Но эту смесь составил фармацевт,
нам возбранивший думать о рецепте.
В сей день покаюсь пред прошедшим днём.
Как ты велел, мой лютый исповедник,
так и летит мой помысел о нём
черёмуховой осыпью под веник.
Печально озираю лепестки –
клочки моих писаний пятинощных.
Я погубитель лун и солнц. Прости.
Ты в этом не повинна, печь-сообщник.
Пусть небеса прочтут бессвязный дым.
Диктанта их занёсшийся тупица,
я им пишу, что Сириус – один
у них, но рядом Орион толпится.
Ещё пишу: всё началось с луны.
Когда-то, помню, я щекою льнула
к чему-то, что не властно головы
угомонить в условьях полнолунья.
Как дальше, печь? Десятое. Темно.
Тень птичьих крыл метнулась из оврага.
Не зря мое главнейшее окно
я в близости зари подозревала.
Нет, Ванька-мокрый не возжёг цветка.
Жадней меня он до зари охотник.
Что там с Окой? – Черным-бела Ока, –
мне поклялись окно и подоконник.
Я ринулась к обратному окну:
– А где луна? – ослепнув от мороза,
оно или не видело луну,
или гнушалось глупостью вопроса.
Оплошность дрёмы взору запретив,
ушла, его бессонницей пресытясь!
Где раболепных букв и запятых
сокрылся самодержец и проситель?
Где валенки?

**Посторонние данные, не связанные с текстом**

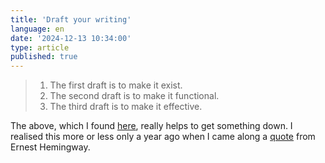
 ```yaml
---
title: 'Draft your writing'
language: en
date: '2024-12-13 10:34:00'
type: article
published: true
---
```


> 1. The first draft is to make it exist.
> 2. The second draft is to make it functional.
> 3. The third draft is to make it effective.

The above, which I found [here](https://substack.com/@lraz/note/c-79790619?utm_source=notes-share-action&r=43wcd6), really helps to get something down. I realised this more or less only a year ago when I came along a [quote](https://www.goodreads.com/quotes/52073-the-first-draft-of-anything-is-shit) from Ernest Hemingway. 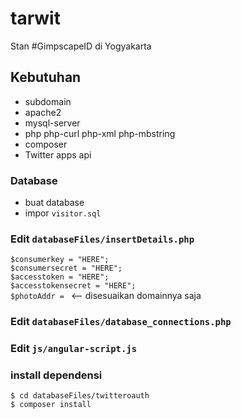 # tarwit
Stan #GimpscapeID di Yogyakarta


## Kebutuhan
- subdomain
- apache2
- mysql-server
- php php-curl php-xml php-mbstring
- composer
- Twitter apps api

### Database
- buat database
- impor ```visitor.sql```

### Edit ```databaseFiles/insertDetails.php```
```$consumerkey = "HERE";```  
```$consumersecret = "HERE";```  
```$accesstoken = "HERE";```  
```$accesstokensecret = "HERE";```  
```$photoAddr = ``` <-- disesuaikan domainnya saja

### Edit ```databaseFiles/database_connections.php```

### Edit ```js/angular-script.js```

### install dependensi
```$ cd databaseFiles/twitteroauth```  
```$ composer install```
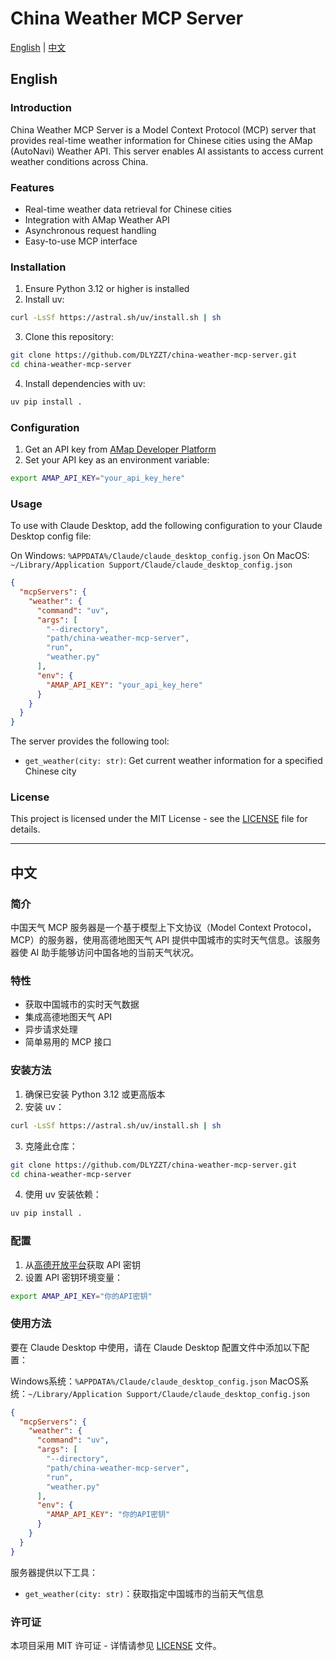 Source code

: # China Weather MCP Server

[English](#english) | [中文](#chinese)

<a name="english"></a>
## English

### Introduction
China Weather MCP Server is a Model Context Protocol (MCP) server that provides real-time weather information for Chinese cities using the AMap (AutoNavi) Weather API. This server enables AI assistants to access current weather conditions across China.

### Features
- Real-time weather data retrieval for Chinese cities
- Integration with AMap Weather API
- Asynchronous request handling
- Easy-to-use MCP interface

### Installation
1. Ensure Python 3.12 or higher is installed
2. Install uv:
```bash
curl -LsSf https://astral.sh/uv/install.sh | sh
```
3. Clone this repository:
```bash
git clone https://github.com/DLYZZT/china-weather-mcp-server.git
cd china-weather-mcp-server
```
4. Install dependencies with uv:
```bash
uv pip install .
```

### Configuration
1. Get an API key from [AMap Developer Platform](https://lbs.amap.com/)
2. Set your API key as an environment variable:
```bash
export AMAP_API_KEY="your_api_key_here"
```

### Usage
To use with Claude Desktop, add the following configuration to your Claude Desktop config file:

On Windows: `%APPDATA%/Claude/claude_desktop_config.json`
On MacOS: `~/Library/Application Support/Claude/claude_desktop_config.json`

```json
{
  "mcpServers": {
    "weather": {
      "command": "uv",
      "args": [
        "--directory",
        "path/china-weather-mcp-server",
        "run",
        "weather.py"
      ],
      "env": {
        "AMAP_API_KEY": "your_api_key_here"
      }
    }
  }
}
```

The server provides the following tool:
- `get_weather(city: str)`: Get current weather information for a specified Chinese city

### License
This project is licensed under the MIT License - see the [LICENSE](LICENSE) file for details.

---

<a name="chinese"></a>
## 中文

### 简介
中国天气 MCP 服务器是一个基于模型上下文协议（Model Context Protocol，MCP）的服务器，使用高德地图天气 API 提供中国城市的实时天气信息。该服务器使 AI 助手能够访问中国各地的当前天气状况。

### 特性
- 获取中国城市的实时天气数据
- 集成高德地图天气 API
- 异步请求处理
- 简单易用的 MCP 接口

### 安装方法
1. 确保已安装 Python 3.12 或更高版本
2. 安装 uv：
```bash
curl -LsSf https://astral.sh/uv/install.sh | sh
```
3. 克隆此仓库：
```bash
git clone https://github.com/DLYZZT/china-weather-mcp-server.git
cd china-weather-mcp-server
```
4. 使用 uv 安装依赖：
```bash
uv pip install .
```

### 配置
1. 从[高德开放平台](https://lbs.amap.com/)获取 API 密钥
2. 设置 API 密钥环境变量：
```bash
export AMAP_API_KEY="你的API密钥"
```

### 使用方法
要在 Claude Desktop 中使用，请在 Claude Desktop 配置文件中添加以下配置：

Windows系统：`%APPDATA%/Claude/claude_desktop_config.json`
MacOS系统：`~/Library/Application Support/Claude/claude_desktop_config.json`

```json
{
  "mcpServers": {
    "weather": {
      "command": "uv",
      "args": [
        "--directory",
        "path/china-weather-mcp-server",
        "run",
        "weather.py"
      ],
      "env": {
        "AMAP_API_KEY": "你的API密钥"
      }
    }
  }
}
```

服务器提供以下工具：
- `get_weather(city: str)`：获取指定中国城市的当前天气信息

### 许可证
本项目采用 MIT 许可证 - 详情请参见 [LICENSE](LICENSE) 文件。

Где двери? Где Ока?
Ум неусыпный – слаб, а любопытен.
Луну сопровождали три огня.
Один и не скрывал, что он – Юпитер.
Чуть полнокружья ночь себе взяла,
но яркости его не повредила.
А час? Седьмой, должно быть, и весьма.
Уж видно, что заря неотвратима.
Я оглянулась, падая к Оке.
Вон там мой Ванька, там мои чернила.
Связь меж луной и лампою в окне
так коротка была, так очевидна.
А там внизу, над розовым едва –
(еще слабей... так будущего лета
нам роза нерасцветшая видна
отсутствием и обещаньем цвета...
в какое слово мысль ни окунём,
заря предстанет ясною строкою,
в конце которой гаснет огонёк
в селе, я улыбнулась, за рекою...) –
там блеск вставал и попирал зарю.
Единственность, ты имени не просишь,
и только так тебя я назову.
Лишь множества – не различить без прозвищ.
Но раб, в моей ютящийся крови,
чей горб мою вытягивает ношу,
поднявший к небу чёрные круги,
воздвигший то, что я порву и брошу,
смотрел в глаза родному Божеству.
Сильней и ниже остального неба
сияло то, чего не назову.
А он – молился и шептал: Венера...
Что было дальше – от кого узнать?
На этом и застопорились строки.
Я постояла и пошла назад.
Слепой зрачок не разбирал дороги.
В луне осталось мало зримых свойств.
Глаз напрягался, чтоб её проведать,
зато как будто прозревал насквозь
прозрачно-беззащитную поверхность.
В девять часов без четверти она
за паршинское канула заснежье.
Ей нет возврата. Рознь луне луна.
И вечность дважды не встречалась с ней же.
Когда зайдет – нет ничего взамен.
Упустишь – плачь о мире запредельном.
Или воспой, коль хочешь возыметь, –
и плачь о полнолунье самодельном.
В тот день через одиннадцать часов
явилась пеклом выпуклым средь сосен,
и робкий круг, усопший средь лесов,
ей не знаком был, мало – что не сродствен.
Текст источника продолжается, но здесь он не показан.